GIVEN DATA:
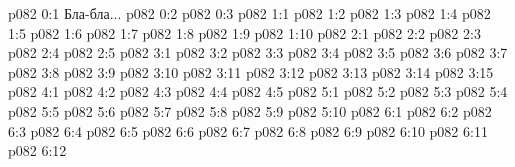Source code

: \author{Глава Серафимов}
\vs p082 0:1  Бла-бла...
\vs p082 0:2 
\vs p082 0:3 
\vs p082 1:1 
\vs p082 1:2 
\vs p082 1:3 \pc 
\vs p082 1:4 
\vs p082 1:5 
\vs p082 1:6 \pc 
\vs p082 1:7 
\vs p082 1:8 
\vs p082 1:9 
\vs p082 1:10 
\vs p082 2:1 
\vs p082 2:2 \pc 
\vs p082 2:3 
\vs p082 2:4 
\vs p082 2:5 \pc 
{}
\vs p082 3:1 
\vs p082 3:2 
\vs p082 3:3 
\vs p082 3:4 \pc 
\vs p082 3:5 
\vs p082 3:6 
\vs p082 3:7 
\vs p082 3:8 \pc 
\vs p082 3:9 
\vs p082 3:10 
\vs p082 3:11 
\vs p082 3:12 \pc 
\vs p082 3:13 
\vs p082 3:14 
\vs p082 3:15 
\vs p082 4:1 
\vs p082 4:2 
\vs p082 4:3 
\vs p082 4:4 
\vs p082 4:5 
\vs p082 5:1 
\vs p082 5:2 
\vs p082 5:3 \pc 
\vs p082 5:4 \pc 
\vs p082 5:5 
\vs p082 5:6 \pc 
\vs p082 5:7 
\vs p082 5:8 
\vs p082 5:9 
\vs p082 5:10 
\vs p082 6:1 
\vs p082 6:2 
\vs p082 6:3 
\vs p082 6:4 
\vs p082 6:5 
\vs p082 6:6 
\vs p082 6:7 
\vs p082 6:8 \pc 
\vs p082 6:9 
\vs p082 6:10 \pc 
\vs p082 6:11 
\vsetoff
\vs p082 6:12 
\quizlink
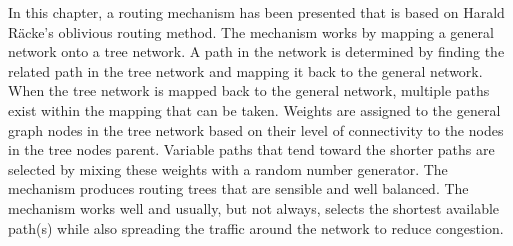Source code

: In this chapter, a routing mechanism has been presented that is based on Harald R\"acke's oblivious routing method. The mechanism works by mapping a general network onto a tree network. A path in the network is determined by finding the related path in the tree network and mapping it back to the general network. When the tree network is mapped back to the general network, multiple paths exist within the mapping that can be taken. Weights are assigned to the general graph nodes in the tree network based on their level of connectivity to the nodes in the tree nodes parent. Variable paths that tend toward the shorter paths are selected by mixing these weights with a random number generator. The mechanism produces routing trees that are sensible and well balanced. The mechanism works well and usually, but not always, selects the shortest available path(s) while also spreading the traffic around the network to reduce congestion. 


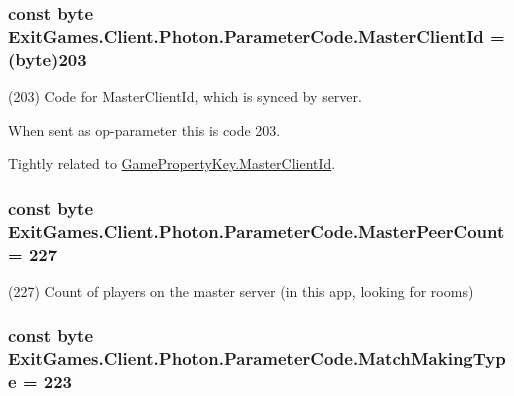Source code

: \subsubsection[{\texorpdfstring{Master\+Client\+Id}{MasterClientId}}]{\setlength{\rightskip}{0pt plus 5cm}const byte Exit\+Games.\+Client.\+Photon.\+Parameter\+Code.\+Master\+Client\+Id = (byte)203}\hypertarget{class_exit_games_1_1_client_1_1_photon_1_1_parameter_code_a1f3cfe3d4e33a66a1b43f69b61c1371d}{}\label{class_exit_games_1_1_client_1_1_photon_1_1_parameter_code_a1f3cfe3d4e33a66a1b43f69b61c1371d}


(203) Code for Master\+Client\+Id, which is synced by server. 

When sent as op-\/parameter this is code 203.

Tightly related to \hyperlink{class_exit_games_1_1_client_1_1_photon_1_1_game_property_key_ae06d85caaaad94ef81bb048f4e8a9c3c}{Game\+Property\+Key.\+Master\+Client\+Id}.
\subsubsection[{\texorpdfstring{Master\+Peer\+Count}{MasterPeerCount}}]{\setlength{\rightskip}{0pt plus 5cm}const byte Exit\+Games.\+Client.\+Photon.\+Parameter\+Code.\+Master\+Peer\+Count = 227}\hypertarget{class_exit_games_1_1_client_1_1_photon_1_1_parameter_code_a362ac423e3572752f5b8b29270d059c8}{}\label{class_exit_games_1_1_client_1_1_photon_1_1_parameter_code_a362ac423e3572752f5b8b29270d059c8}


(227) Count of players on the master server (in this app, looking for rooms)

\subsubsection[{\texorpdfstring{Match\+Making\+Type}{MatchMakingType}}]{\setlength{\rightskip}{0pt plus 5cm}const byte Exit\+Games.\+Client.\+Photon.\+Parameter\+Code.\+Match\+Making\+Type = 223}\hypertarget{class_exit_games_1_1_client_1_1_photon_1_1_parameter_code_aaad13b916a824219a4f7277f41f46858}{}\label{class_exit_games_1_1_client_1_1_photon_1_1_parameter_code_aaad13b916a824219a4f7277f41f46858}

PROBLEM DETAILS:
Go through the entries above and report each line with the string "texorpdfstring" in it.

EXERCISE OUTPUT:
: \subsubsection[{\texorpdfstring{Master\+Client\+Id}{MasterClientId}}]{\setlength{\rightskip}{0pt plus 5cm}const byte Exit\+Games.\+Client.\+Photon.\+Parameter\+Code.\+Master\+Client\+Id = (byte)203}\hypertarget{class_exit_games_1_1_client_1_1_photon_1_1_parameter_code_a1f3cfe3d4e33a66a1b43f69b61c1371d}{}\label{class_exit_games_1_1_client_1_1_photon_1_1_parameter_code_a1f3cfe3d4e33a66a1b43f69b61c1371d}
\subsubsection[{\texorpdfstring{Master\+Peer\+Count}{MasterPeerCount}}]{\setlength{\rightskip}{0pt plus 5cm}const byte Exit\+Games.\+Client.\+Photon.\+Parameter\+Code.\+Master\+Peer\+Count = 227}\hypertarget{class_exit_games_1_1_client_1_1_photon_1_1_parameter_code_a362ac423e3572752f5b8b29270d059c8}{}\label{class_exit_games_1_1_client_1_1_photon_1_1_parameter_code_a362ac423e3572752f5b8b29270d059c8}
\subsubsection[{\texorpdfstring{Match\+Making\+Type}{MatchMakingType}}]{\setlength{\rightskip}{0pt plus 5cm}const byte Exit\+Games.\+Client.\+Photon.\+Parameter\+Code.\+Match\+Making\+Type = 223}\hypertarget{class_exit_games_1_1_client_1_1_photon_1_1_parameter_code_aaad13b916a824219a4f7277f41f46858}{}\label{class_exit_games_1_1_client_1_1_photon_1_1_parameter_code_aaad13b916a824219a4f7277f41f46858}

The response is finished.